Despite the current love affair U.S. millennials have with Venezuela, the country is following in the wake of all other failed socialist dictatorships. At one time, Venezuela was an oil-rich, prosperous and thriving country. Former President Hugo Chavez nationalized many industries, including the oil industry. There were small, initials sign of success when Chavez distributed some of the nationalized – or stolen – property among the happy citizenry. But stolen property can support a nation for only so long. Venezuela’s oil industry collapsed and is currently drawing its last breath. As is Venezuela itself.
Inefficiency and fraud are only part of the reasons no socialist country can survive. The principles of socialism themselves work toward its destruction. There are no incentives under socialism. Under capitalism, incentives are the driving force. Offer a service or product at the best price, and you will prosper. Market forces rule. Under socialism, government imperative rules, so profit and loss and pricing take a back seat. In Venezuela, two week’s wages may buy you a bit of bread, if you are fortunate enough to find any.

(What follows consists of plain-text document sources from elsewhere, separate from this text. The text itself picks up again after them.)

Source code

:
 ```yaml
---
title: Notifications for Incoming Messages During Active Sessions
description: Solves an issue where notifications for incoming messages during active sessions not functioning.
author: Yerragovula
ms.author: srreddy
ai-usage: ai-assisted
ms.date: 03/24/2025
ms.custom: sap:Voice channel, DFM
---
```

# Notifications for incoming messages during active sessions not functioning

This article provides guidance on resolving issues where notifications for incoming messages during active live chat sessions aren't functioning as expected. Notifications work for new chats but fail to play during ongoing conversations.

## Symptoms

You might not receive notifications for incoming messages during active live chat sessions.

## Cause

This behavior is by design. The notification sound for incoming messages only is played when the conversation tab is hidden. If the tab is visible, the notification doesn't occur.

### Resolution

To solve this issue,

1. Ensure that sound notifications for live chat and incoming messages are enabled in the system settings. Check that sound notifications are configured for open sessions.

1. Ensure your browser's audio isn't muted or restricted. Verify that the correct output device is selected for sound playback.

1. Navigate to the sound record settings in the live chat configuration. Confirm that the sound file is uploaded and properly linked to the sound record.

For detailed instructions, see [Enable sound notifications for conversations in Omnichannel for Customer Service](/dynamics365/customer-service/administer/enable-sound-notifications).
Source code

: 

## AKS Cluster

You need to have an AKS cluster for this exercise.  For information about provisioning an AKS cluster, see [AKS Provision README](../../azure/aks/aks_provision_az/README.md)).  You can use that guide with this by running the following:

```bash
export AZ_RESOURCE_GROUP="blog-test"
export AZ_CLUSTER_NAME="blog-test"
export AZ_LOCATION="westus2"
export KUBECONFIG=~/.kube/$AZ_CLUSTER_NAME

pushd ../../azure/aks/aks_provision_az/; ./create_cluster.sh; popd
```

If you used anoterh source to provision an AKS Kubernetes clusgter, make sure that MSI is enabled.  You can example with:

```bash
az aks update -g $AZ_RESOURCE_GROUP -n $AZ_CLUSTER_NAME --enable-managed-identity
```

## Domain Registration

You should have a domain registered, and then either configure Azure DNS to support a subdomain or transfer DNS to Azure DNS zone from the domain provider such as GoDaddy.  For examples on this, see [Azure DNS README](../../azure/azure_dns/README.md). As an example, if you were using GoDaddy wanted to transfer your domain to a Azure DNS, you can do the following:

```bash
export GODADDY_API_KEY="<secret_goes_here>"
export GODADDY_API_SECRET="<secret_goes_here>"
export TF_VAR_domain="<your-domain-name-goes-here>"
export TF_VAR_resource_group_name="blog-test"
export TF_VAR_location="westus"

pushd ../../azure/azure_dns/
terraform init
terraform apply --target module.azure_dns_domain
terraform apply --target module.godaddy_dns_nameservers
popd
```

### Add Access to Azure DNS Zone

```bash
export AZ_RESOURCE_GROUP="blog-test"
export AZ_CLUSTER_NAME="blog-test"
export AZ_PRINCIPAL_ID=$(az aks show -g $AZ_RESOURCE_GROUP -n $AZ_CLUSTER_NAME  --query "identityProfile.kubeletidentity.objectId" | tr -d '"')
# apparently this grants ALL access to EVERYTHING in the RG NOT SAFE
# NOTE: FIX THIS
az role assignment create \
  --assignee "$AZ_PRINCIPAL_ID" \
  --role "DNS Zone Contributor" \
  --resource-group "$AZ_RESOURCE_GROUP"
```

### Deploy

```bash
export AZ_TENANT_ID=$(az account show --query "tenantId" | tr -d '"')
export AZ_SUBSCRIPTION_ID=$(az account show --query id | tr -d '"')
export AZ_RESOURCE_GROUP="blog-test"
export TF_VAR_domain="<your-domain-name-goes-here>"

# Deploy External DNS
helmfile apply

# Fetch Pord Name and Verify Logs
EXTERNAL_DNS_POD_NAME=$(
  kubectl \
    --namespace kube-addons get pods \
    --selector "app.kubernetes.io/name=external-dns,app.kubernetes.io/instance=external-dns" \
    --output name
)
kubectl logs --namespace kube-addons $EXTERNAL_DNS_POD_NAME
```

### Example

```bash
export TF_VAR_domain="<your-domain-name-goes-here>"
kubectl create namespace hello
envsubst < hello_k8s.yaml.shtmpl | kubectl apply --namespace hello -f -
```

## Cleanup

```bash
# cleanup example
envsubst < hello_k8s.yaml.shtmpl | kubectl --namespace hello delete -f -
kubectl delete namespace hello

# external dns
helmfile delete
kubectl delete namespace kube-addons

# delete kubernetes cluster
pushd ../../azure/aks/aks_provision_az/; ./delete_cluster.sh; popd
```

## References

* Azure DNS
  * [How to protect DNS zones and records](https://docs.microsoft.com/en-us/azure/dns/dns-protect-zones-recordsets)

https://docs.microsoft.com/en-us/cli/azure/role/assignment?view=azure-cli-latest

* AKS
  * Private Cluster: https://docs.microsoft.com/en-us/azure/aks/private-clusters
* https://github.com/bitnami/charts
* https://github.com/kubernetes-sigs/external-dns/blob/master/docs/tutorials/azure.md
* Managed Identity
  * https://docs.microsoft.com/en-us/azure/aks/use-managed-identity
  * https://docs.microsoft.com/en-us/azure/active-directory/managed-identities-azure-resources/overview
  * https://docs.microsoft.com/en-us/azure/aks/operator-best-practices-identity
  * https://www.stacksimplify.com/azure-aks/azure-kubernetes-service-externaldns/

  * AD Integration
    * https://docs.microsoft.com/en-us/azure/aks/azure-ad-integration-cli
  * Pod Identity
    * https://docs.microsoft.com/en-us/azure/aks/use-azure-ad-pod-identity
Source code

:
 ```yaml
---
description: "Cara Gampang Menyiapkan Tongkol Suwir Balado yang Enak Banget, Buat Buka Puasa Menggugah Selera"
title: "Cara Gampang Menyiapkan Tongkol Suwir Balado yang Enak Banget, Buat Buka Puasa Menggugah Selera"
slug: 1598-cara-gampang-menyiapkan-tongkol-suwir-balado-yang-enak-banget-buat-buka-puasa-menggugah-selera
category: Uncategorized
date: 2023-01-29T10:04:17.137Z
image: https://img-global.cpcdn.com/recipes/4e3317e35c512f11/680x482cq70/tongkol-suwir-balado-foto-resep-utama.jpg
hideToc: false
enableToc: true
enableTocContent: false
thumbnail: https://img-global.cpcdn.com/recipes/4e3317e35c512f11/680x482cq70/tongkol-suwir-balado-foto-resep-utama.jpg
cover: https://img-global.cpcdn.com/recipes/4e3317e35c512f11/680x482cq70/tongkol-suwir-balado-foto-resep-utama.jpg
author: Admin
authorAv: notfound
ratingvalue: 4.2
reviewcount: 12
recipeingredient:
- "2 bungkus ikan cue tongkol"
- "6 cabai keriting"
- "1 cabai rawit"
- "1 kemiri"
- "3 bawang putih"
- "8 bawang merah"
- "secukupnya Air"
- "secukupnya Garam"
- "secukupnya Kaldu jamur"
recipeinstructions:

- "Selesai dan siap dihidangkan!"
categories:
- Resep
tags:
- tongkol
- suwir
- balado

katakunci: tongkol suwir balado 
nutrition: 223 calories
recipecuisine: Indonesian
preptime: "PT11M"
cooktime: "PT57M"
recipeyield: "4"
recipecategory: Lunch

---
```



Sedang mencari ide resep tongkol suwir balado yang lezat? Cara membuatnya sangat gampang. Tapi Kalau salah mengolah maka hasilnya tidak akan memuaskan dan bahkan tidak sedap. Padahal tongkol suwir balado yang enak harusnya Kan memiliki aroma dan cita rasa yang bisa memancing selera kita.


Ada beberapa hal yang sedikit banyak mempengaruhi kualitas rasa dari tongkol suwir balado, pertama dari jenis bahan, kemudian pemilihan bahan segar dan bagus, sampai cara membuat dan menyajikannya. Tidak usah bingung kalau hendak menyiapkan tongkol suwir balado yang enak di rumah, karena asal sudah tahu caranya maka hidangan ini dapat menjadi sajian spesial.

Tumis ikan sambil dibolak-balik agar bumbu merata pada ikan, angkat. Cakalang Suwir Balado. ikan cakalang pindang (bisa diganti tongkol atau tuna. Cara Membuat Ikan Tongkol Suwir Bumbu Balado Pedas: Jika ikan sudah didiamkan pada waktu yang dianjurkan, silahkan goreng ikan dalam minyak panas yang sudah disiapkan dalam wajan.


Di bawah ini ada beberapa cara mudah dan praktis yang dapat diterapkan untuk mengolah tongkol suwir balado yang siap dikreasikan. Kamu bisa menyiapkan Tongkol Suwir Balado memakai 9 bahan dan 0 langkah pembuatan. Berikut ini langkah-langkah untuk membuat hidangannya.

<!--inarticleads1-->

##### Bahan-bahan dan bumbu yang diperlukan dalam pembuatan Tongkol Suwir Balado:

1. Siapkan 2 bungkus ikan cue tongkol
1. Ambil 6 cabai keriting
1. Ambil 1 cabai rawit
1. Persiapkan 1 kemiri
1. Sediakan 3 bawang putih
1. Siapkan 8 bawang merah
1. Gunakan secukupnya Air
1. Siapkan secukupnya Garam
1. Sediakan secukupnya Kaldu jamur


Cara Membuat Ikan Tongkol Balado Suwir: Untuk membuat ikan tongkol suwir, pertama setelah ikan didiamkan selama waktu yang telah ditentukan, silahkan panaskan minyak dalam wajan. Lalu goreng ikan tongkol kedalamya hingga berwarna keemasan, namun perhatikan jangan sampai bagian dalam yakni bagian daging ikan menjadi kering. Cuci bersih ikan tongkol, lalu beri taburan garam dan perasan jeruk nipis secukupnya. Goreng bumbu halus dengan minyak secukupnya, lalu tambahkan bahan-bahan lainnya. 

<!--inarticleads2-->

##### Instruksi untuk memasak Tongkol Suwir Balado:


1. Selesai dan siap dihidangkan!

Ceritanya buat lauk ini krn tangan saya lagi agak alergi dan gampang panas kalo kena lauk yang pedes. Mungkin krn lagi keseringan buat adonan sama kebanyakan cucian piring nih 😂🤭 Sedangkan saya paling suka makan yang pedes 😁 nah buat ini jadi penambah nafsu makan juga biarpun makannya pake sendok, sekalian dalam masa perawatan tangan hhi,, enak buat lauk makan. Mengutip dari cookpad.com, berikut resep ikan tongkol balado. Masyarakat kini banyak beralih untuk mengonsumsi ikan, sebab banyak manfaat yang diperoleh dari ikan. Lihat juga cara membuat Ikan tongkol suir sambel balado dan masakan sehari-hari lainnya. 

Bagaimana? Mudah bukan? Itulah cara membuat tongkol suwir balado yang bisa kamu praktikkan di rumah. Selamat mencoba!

Other countries that are still attempting to “perfect” socialism include Cuba, Cambodia, China, and North Korea. Only China’s current efforts at some free enterprise is allowing it to grow economically. Cuba, Cambodia, and North Korea are struggling to survive, with its citizens living under the complete control of its masters.
In the U.S., Bernie Sanders and his somewhat more attractive, newly-elected partisans are preaching a “perfect” version of socialism while living in luxurious homes and enjoying all of the offerings of capitalism. They are calling for 70 percent taxation on the evil rich.
U.S. socialism advocates point a finger of praise at countries such as Sweden and Denmark as “real socialism” while ignoring the misery in Venezuela, Cuba, North Korea, and others. They also ignore the fact Sweden and Denmark are very business and entrepreneur-friendly. They merely have a huge social safety net. Marx would not approve of them.
The problem is, money, consumer products, and services are finite. As former Prime Minister Thatcher famously stated, “Sooner or later, you run out of other people’s money.” That sums up the inherent flaw with the socialist theory. What happens when you run out of stolen goods? That is a question Sanders and his acolytes have yet to answer.
We live in an imperfect world. Capitalism does not guarantee riches. It only promises the opportunity to pursue a better life. Wealth is created through hard work and incentives. By its nature, some people will pursue success more ardently than others, thus creating income inequality. But individuals still have a choice. Under socialism, any pretense of choice is removed. Misery and poverty will be distributed equally. Wealth is destroyed instead of created.
Imperfect though it may be, capitalism is the only economic system to offer the incentives to pursue success through market forces. By contrast, socialism everywhere has destroyed its wealth and financial markets.